### WHAT IS EXPECTED
Your task is to retype each line of the data below exactly.

### EXERCISE INPUT
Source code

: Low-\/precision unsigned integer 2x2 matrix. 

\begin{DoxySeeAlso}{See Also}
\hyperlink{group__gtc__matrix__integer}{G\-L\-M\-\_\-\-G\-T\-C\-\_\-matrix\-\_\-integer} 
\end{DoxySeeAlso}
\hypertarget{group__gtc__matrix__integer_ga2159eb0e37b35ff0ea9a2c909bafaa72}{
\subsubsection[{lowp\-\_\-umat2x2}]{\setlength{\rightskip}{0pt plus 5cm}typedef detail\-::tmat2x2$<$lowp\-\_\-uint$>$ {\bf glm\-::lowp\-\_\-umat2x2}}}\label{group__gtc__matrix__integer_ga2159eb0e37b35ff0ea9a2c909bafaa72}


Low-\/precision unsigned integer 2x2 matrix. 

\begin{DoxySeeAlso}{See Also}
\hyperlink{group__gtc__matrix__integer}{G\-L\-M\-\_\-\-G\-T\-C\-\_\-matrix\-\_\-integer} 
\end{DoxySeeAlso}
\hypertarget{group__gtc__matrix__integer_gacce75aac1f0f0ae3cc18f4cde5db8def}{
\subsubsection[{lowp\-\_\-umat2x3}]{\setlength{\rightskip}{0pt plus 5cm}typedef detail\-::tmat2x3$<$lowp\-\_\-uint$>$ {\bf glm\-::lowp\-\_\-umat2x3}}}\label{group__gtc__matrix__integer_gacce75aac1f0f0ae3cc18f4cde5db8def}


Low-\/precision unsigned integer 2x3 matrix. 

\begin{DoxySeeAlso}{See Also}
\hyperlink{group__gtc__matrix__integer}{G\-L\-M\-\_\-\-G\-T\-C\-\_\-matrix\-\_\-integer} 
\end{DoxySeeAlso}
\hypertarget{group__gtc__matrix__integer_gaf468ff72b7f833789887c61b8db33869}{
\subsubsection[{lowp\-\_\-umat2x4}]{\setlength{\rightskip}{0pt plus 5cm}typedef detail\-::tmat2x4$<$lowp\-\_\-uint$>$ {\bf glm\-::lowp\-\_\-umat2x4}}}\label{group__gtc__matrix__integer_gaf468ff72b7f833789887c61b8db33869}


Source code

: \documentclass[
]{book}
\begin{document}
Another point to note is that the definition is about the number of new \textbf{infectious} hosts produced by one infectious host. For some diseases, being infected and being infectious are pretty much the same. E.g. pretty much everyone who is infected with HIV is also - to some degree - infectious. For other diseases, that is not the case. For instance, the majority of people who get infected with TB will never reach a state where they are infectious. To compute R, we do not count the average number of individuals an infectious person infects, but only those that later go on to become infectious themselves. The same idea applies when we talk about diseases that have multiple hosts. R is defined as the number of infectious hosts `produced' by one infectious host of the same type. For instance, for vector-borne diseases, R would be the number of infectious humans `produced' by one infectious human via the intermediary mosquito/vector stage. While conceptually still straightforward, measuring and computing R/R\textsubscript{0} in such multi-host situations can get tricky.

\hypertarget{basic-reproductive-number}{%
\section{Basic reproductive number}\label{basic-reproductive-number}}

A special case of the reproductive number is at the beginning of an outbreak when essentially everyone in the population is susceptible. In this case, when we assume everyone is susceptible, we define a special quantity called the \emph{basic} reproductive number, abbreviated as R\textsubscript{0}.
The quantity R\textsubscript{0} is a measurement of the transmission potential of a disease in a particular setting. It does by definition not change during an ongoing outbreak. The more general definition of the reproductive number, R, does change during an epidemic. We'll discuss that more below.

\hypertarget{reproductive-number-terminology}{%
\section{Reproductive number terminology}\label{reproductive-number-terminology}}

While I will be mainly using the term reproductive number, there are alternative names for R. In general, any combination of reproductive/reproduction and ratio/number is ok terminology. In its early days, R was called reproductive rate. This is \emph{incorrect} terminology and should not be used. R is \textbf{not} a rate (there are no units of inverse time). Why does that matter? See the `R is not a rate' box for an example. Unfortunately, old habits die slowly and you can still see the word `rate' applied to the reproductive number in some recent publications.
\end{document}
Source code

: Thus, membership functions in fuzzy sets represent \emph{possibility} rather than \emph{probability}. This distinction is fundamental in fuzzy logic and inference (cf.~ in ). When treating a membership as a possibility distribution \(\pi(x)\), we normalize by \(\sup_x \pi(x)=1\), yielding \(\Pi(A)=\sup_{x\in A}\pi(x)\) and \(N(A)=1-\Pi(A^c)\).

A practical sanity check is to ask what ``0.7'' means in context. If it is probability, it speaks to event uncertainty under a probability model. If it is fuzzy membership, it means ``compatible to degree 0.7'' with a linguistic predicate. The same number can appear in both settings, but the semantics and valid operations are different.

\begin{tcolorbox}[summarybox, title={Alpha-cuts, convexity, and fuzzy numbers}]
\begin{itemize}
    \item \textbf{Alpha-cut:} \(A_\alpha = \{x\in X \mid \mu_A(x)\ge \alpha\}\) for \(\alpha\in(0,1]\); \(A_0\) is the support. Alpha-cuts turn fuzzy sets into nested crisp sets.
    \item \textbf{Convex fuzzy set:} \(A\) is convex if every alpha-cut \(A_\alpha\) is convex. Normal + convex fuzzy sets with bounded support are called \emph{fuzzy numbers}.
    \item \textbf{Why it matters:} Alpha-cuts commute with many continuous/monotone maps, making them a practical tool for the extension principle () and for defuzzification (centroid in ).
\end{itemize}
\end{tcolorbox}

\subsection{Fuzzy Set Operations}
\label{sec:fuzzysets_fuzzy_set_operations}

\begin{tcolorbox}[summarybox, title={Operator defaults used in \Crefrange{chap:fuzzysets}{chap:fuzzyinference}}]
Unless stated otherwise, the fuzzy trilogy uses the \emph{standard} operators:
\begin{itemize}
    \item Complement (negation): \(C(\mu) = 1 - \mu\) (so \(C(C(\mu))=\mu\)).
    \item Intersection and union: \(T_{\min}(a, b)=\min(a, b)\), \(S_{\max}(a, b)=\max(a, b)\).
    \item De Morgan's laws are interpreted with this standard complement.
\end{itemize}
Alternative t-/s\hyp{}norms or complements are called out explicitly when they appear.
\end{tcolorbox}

### EXERCISE OUTPUT
Source code

: Low-\/precision unsigned integer 2x2 matrix. 

\begin{DoxySeeAlso}{See Also}
\hyperlink{group__gtc__matrix__integer}{G\-L\-M\-\_\-\-G\-T\-C\-\_\-matrix\-\_\-integer} 
\end{DoxySeeAlso}
\hypertarget{group__gtc__matrix__integer_ga2159eb0e37b35ff0ea9a2c909bafaa72}{
\subsubsection[{lowp\-\_\-umat2x2}]{\setlength{\rightskip}{0pt plus 5cm}typedef detail\-::tmat2x2$<$lowp\-\_\-uint$>$ {\bf glm\-::lowp\-\_\-umat2x2}}}\label{group__gtc__matrix__integer_ga2159eb0e37b35ff0ea9a2c909bafaa72}


Low-\/precision unsigned integer 2x2 matrix. 

\begin{DoxySeeAlso}{See Also}
\hyperlink{group__gtc__matrix__integer}{G\-L\-M\-\_\-\-G\-T\-C\-\_\-matrix\-\_\-integer} 
\end{DoxySeeAlso}
\hypertarget{group__gtc__matrix__integer_gacce75aac1f0f0ae3cc18f4cde5db8def}{
\subsubsection[{lowp\-\_\-umat2x3}]{\setlength{\rightskip}{0pt plus 5cm}typedef detail\-::tmat2x3$<$lowp\-\_\-uint$>$ {\bf glm\-::lowp\-\_\-umat2x3}}}\label{group__gtc__matrix__integer_gacce75aac1f0f0ae3cc18f4cde5db8def}


Low-\/precision unsigned integer 2x3 matrix. 

\begin{DoxySeeAlso}{See Also}
\hyperlink{group__gtc__matrix__integer}{G\-L\-M\-\_\-\-G\-T\-C\-\_\-matrix\-\_\-integer} 
\end{DoxySeeAlso}
\hypertarget{group__gtc__matrix__integer_gaf468ff72b7f833789887c61b8db33869}{
\subsubsection[{lowp\-\_\-umat2x4}]{\setlength{\rightskip}{0pt plus 5cm}typedef detail\-::tmat2x4$<$lowp\-\_\-uint$>$ {\bf glm\-::lowp\-\_\-umat2x4}}}\label{group__gtc__matrix__integer_gaf468ff72b7f833789887c61b8db33869}


Source code

: \documentclass[
]{book}
\begin{document}
Another point to note is that the definition is about the number of new \textbf{infectious} hosts produced by one infectious host. For some diseases, being infected and being infectious are pretty much the same. E.g. pretty much everyone who is infected with HIV is also - to some degree - infectious. For other diseases, that is not the case. For instance, the majority of people who get infected with TB will never reach a state where they are infectious. To compute R, we do not count the average number of individuals an infectious person infects, but only those that later go on to become infectious themselves. The same idea applies when we talk about diseases that have multiple hosts. R is defined as the number of infectious hosts `produced' by one infectious host of the same type. For instance, for vector-borne diseases, R would be the number of infectious humans `produced' by one infectious human via the intermediary mosquito/vector stage. While conceptually still straightforward, measuring and computing R/R\textsubscript{0} in such multi-host situations can get tricky.

\hypertarget{basic-reproductive-number}{%
\section{Basic reproductive number}\label{basic-reproductive-number}}

A special case of the reproductive number is at the beginning of an outbreak when essentially everyone in the population is susceptible. In this case, when we assume everyone is susceptible, we define a special quantity called the \emph{basic} reproductive number, abbreviated as R\textsubscript{0}.
The quantity R\textsubscript{0} is a measurement of the transmission potential of a disease in a particular setting. It does by definition not change during an ongoing outbreak. The more general definition of the reproductive number, R, does change during an epidemic. We'll discuss that more below.

\hypertarget{reproductive-number-terminology}{%
\section{Reproductive number terminology}\label{reproductive-number-terminology}}

While I will be mainly using the term reproductive number, there are alternative names for R. In general, any combination of reproductive/reproduction and ratio/number is ok terminology. In its early days, R was called reproductive rate. This is \emph{incorrect} terminology and should not be used. R is \textbf{not} a rate (there are no units of inverse time). Why does that matter? See the `R is not a rate' box for an example. Unfortunately, old habits die slowly and you can still see the word `rate' applied to the reproductive number in some recent publications.
\end{document}
Source code

: Thus, membership functions in fuzzy sets represent \emph{possibility} rather than \emph{probability}. This distinction is fundamental in fuzzy logic and inference (cf.~ in ). When treating a membership as a possibility distribution \(\pi(x)\), we normalize by \(\sup_x \pi(x)=1\), yielding \(\Pi(A)=\sup_{x\in A}\pi(x)\) and \(N(A)=1-\Pi(A^c)\).

A practical sanity check is to ask what ``0.7'' means in context. If it is probability, it speaks to event uncertainty under a probability model. If it is fuzzy membership, it means ``compatible to degree 0.7'' with a linguistic predicate. The same number can appear in both settings, but the semantics and valid operations are different.

\begin{tcolorbox}[summarybox, title={Alpha-cuts, convexity, and fuzzy numbers}]
\begin{itemize}
    \item \textbf{Alpha-cut:} \(A_\alpha = \{x\in X \mid \mu_A(x)\ge \alpha\}\) for \(\alpha\in(0,1]\); \(A_0\) is the support. Alpha-cuts turn fuzzy sets into nested crisp sets.
    \item \textbf{Convex fuzzy set:} \(A\) is convex if every alpha-cut \(A_\alpha\) is convex. Normal + convex fuzzy sets with bounded support are called \emph{fuzzy numbers}.
    \item \textbf{Why it matters:} Alpha-cuts commute with many continuous/monotone maps, making them a practical tool for the extension principle () and for defuzzification (centroid in ).
\end{itemize}
\end{tcolorbox}

\subsection{Fuzzy Set Operations}
\label{sec:fuzzysets_fuzzy_set_operations}

\begin{tcolorbox}[summarybox, title={Operator defaults used in \Crefrange{chap:fuzzysets}{chap:fuzzyinference}}]
Unless stated otherwise, the fuzzy trilogy uses the \emph{standard} operators:
\begin{itemize}
    \item Complement (negation): \(C(\mu) = 1 - \mu\) (so \(C(C(\mu))=\mu\)).
    \item Intersection and union: \(T_{\min}(a, b)=\min(a, b)\), \(S_{\max}(a, b)=\max(a, b)\).
    \item De Morgan's laws are interpreted with this standard complement.
\end{itemize}
Alternative t-/s\hyp{}norms or complements are called out explicitly when they appear.
\end{tcolorbox}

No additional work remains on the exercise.